No backyard chicks

By Buck Traxler, I-O Editor

At the last regular meeting of the city council, aldermen finally got, disseminated, and read through information on the pros and cons of having chicks in your backyard.

Councilman Wally McHenry noted that if the issue passed, “Having a chick ordinance would be one more issue to take care of.”

Councilwoman Wendy Judisch, in favor of having backyard chicks commented, “Personally, I don’t see a problem with it. It seems like it’s the newest wave, I don’t know how it could be a problem.”

Mayor John Shevlin said he’d asked a lot of people about this and had two past mayors and a councilman who essentially said, “Don’t go there.”

McHenry made the motion not to allow backyard chickens, seconded by Alderman Sandy Syvertson. The motion passed on a 3-1 vote with councilwoman Karla Breding providing the other “no for chicks” vote. Judisch voted in favor to having backyard chicks.

There was some discussion on the weed ordinance before it was sent to city attorney Ken Olson for approval. “This is going to be a process of educating people,” commented the mayor.

Most of the discussion revolved around grass which will be considered weeds if over eight inches (8) in height.

There was a bid opening for surplus property, $350 for a light bar, off of a police cruiser. It was determined this was a realistic bid and was approved for sale by the council.

It was announced, just as in a recent county meeting, that the bid on the project for the I-15 overpass would be let out for bid by the Montana Department of Transportation in late March. Land on the other side of the highway will be surveyed before that bid letting.

Once again there was discussion on the city employee health insurance plan. It will be back on the agenda for the next council meeting. In addition, it may need two public hearings, one to tell the public what the city is doing and then another one, maybe down the road in September before it is passed or rejected. At the present, the insurance plan will be for full-time city employees only. It will be looked at for part-time employees after acceptance.

There was also discussion on the JCCS cafeteria plan agreement for services. This passed the council with a 4-0 vote.

Leann Hermance was on hand to talk about the recycling project that recently got underway.

Boxes for paper, news print and catalogs’ had been placed at the front of Meadowlark School.
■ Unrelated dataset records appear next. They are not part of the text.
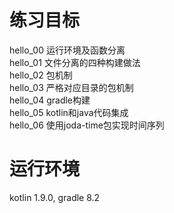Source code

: 练习目标
=======

hello_00  运行环境及函数分离  
hello_01  文件分离的四种构建做法  
hello_02  包机制  
hello_03  严格对应目录的包机制  
hello_04  gradle构建  
hello_05  kotlin和java代码集成  
hello_06  使用joda-time包实现时间序列  

运行环境
=======

kotlin 1.9.0, gradle 8.2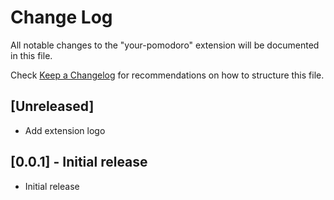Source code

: # Change Log

All notable changes to the "your-pomodoro" extension will be documented in this
file.

Check [Keep a Changelog](http://keepachangelog.com/) for recommendations on how
to structure this file.

## [Unreleased]

- Add extension logo

## [0.0.1] - Initial release

- Initial release
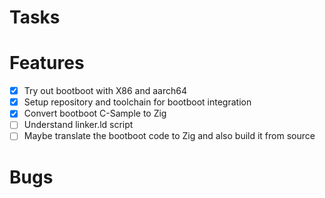 # Tasks

# Features
- [x] Try out bootboot with X86 and aarch64
- [x] Setup repository and toolchain for bootboot integration
- [x] Convert bootboot C-Sample to Zig
- [ ] Understand linker.ld script
- [ ] Maybe translate the bootboot code to Zig and also build it from source

# Bugs
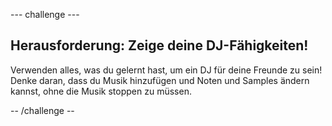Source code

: \--- challenge \---

## Herausforderung: Zeige deine DJ-Fähigkeiten!

Verwenden alles, was du gelernt hast, um ein DJ für deine Freunde zu sein! Denke daran, dass du Musik hinzufügen und Noten und Samples ändern kannst, ohne die Musik stoppen zu müssen.

-- /challenge --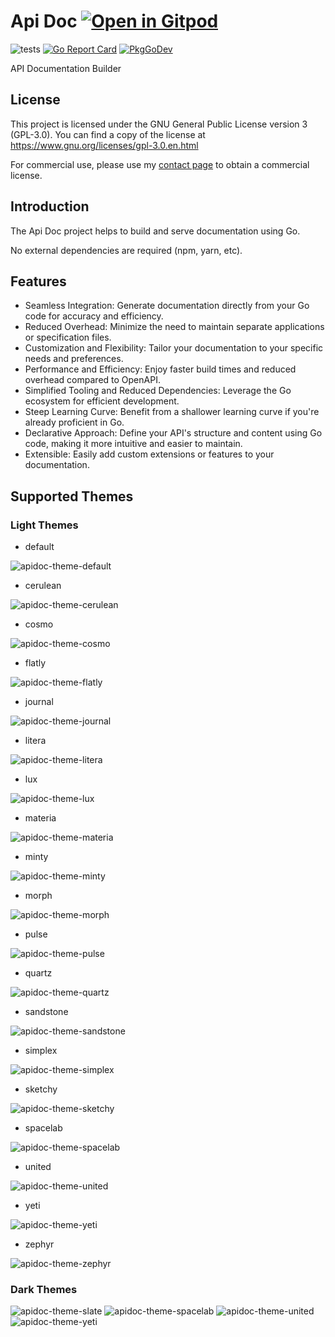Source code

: # Api Doc <a href="https://gitpod.io/#https://github.com/gouniverse/apidoc" style="float:right:"><img src="https://gitpod.io/button/open-in-gitpod.svg" alt="Open in Gitpod" loading="lazy"></a>

![tests](https://github.com/gouniverse/apidoc/workflows/tests/badge.svg)
[![Go Report Card](https://goreportcard.com/badge/github.com/gouniverse/apidoc)](https://goreportcard.com/report/github.com/gouniverse/apidoc)
[![PkgGoDev](https://pkg.go.dev/badge/github.com/gouniverse/apidoc)](https://pkg.go.dev/github.com/gouniverse/apidoc)

API Documentation Builder

## License

This project is licensed under the GNU General Public License version 3 (GPL-3.0).
You can find a copy of the license at https://www.gnu.org/licenses/gpl-3.0.en.html

For commercial use, please use my [contact page](https://lesichkov.co.uk/contact)
to obtain a commercial license.

## Introduction

The Api Doc project helps to build and serve documentation using Go.

No external dependencies are required (npm, yarn, etc).

## Features

- Seamless Integration: Generate documentation directly from your Go code for accuracy and efficiency.
- Reduced Overhead: Minimize the need to maintain separate applications or specification files.
- Customization and Flexibility: Tailor your documentation to your specific needs and preferences.
- Performance and Efficiency: Enjoy faster build times and reduced overhead compared to OpenAPI.
- Simplified Tooling and Reduced Dependencies: Leverage the Go ecosystem for efficient development.
- Steep Learning Curve: Benefit from a shallower learning curve if you're already proficient in Go.
- Declarative Approach: Define your API's structure and content using Go code, making it more intuitive and easier to maintain.
- Extensible: Easily add custom extensions or features to your documentation.

## Supported Themes

### Light Themes

- default

![apidoc-theme-default](./screenshots/apidoc-theme-default.png)

- cerulean

![apidoc-theme-cerulean](./screenshots/apidoc-theme-cerulean.png)

- cosmo

![apidoc-theme-cosmo](./screenshots/apidoc-theme-cosmo.png)

- flatly

![apidoc-theme-flatly](./screenshots/apidoc-theme-flatly.png)

- journal

![apidoc-theme-journal](./screenshots/apidoc-theme-journal.png)

- litera

![apidoc-theme-litera](./screenshots/apidoc-theme-litera.png)

- lux

![apidoc-theme-lux](./screenshots/apidoc-theme-lux.png)

- materia

![apidoc-theme-materia](./screenshots/apidoc-theme-materia.png)

- minty

![apidoc-theme-minty](./screenshots/apidoc-theme-minty.png)

- morph

![apidoc-theme-morph](./screenshots/apidoc-theme-morph.png)

- pulse

![apidoc-theme-pulse](./screenshots/apidoc-theme-pulse.png)

- quartz

![apidoc-theme-quartz](./screenshots/apidoc-theme-quartz.png)

- sandstone

![apidoc-theme-sandstone](./screenshots/apidoc-theme-sandstone.png)

- simplex

![apidoc-theme-simplex](./screenshots/apidoc-theme-simplex.png)

- sketchy

![apidoc-theme-sketchy](./screenshots/apidoc-theme-sketchy.png)

- spacelab

![apidoc-theme-spacelab](./screenshots/apidoc-theme-spacelab.png)

- united

![apidoc-theme-united](./screenshots/apidoc-theme-united.png)

- yeti

![apidoc-theme-yeti](./screenshots/apidoc-theme-yeti.png)

- zephyr

![apidoc-theme-zephyr](./screenshots/apidoc-theme-zephyr.png)

### Dark Themes

![apidoc-theme-slate](./screenshots/apidoc-theme-slate.png)
![apidoc-theme-spacelab](./screenshots/apidoc-theme-spacelab.png)
![apidoc-theme-united](./screenshots/apidoc-theme-united.png)
![apidoc-theme-yeti](./screenshots/apidoc-theme-yeti.png)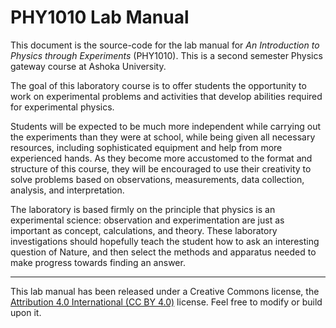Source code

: # PHY1010 Lab Manual

This document is the source-code for the lab manual for _An Introduction to Physics through Experiments_ (PHY1010). This is a second semester Physics gateway course at Ashoka University.

The goal of this laboratory course is to offer students the opportunity to work on experimental problems and activities that develop abilities required for experimental physics. 

Students will be expected to be much more independent while carrying out the experiments than they were at school, while being given all necessary resources, including sophisticated equipment and help from more experienced hands. As they become more accustomed to the format and structure of this course, they will be encouraged to use their creativity to solve problems based on observations, measurements, data collection, analysis, and interpretation. 

The laboratory is based firmly on the principle that physics is an experimental science: observation and experimentation are just as important as concept, calculations, and theory. These laboratory investigations should hopefully teach the student how to ask an interesting question of Nature, and then select the methods and apparatus needed to make progress towards finding an answer.

---

This lab manual has been released under a Creative Commons license, the [Attribution 4.0 International (CC BY 4.0)](https://creativecommons.org/licenses/by/4.0/) license. Feel free to modify or build upon it.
However, the paper drives were too successful and they had to be moved to Front Line Ag. So far over 6,000 pounds of paper has been picked up by volunteer help. The recycling committee has received $37.26 which doesn’t even cover the cost of gas, said Hermance

It was noted that this material over 6,000 pounds, did not go into the landfill.

A grant has been applied for to purchase a recycling bin that attaches to the back of a pick-up truck.

In other business, a letter of resignation was read and accepted from police officer Bill Prince. There may be, possibly, a letter of recommendation to hire a new officer at the next council meeting.

A financial report from Agnes Fowler was read and approved.

The next regular council meeting will be on Jan.4 at city hall, 411-1/2 S. Main at 7:30 p.m. The public is always invited and encouraged to come and see their government at work.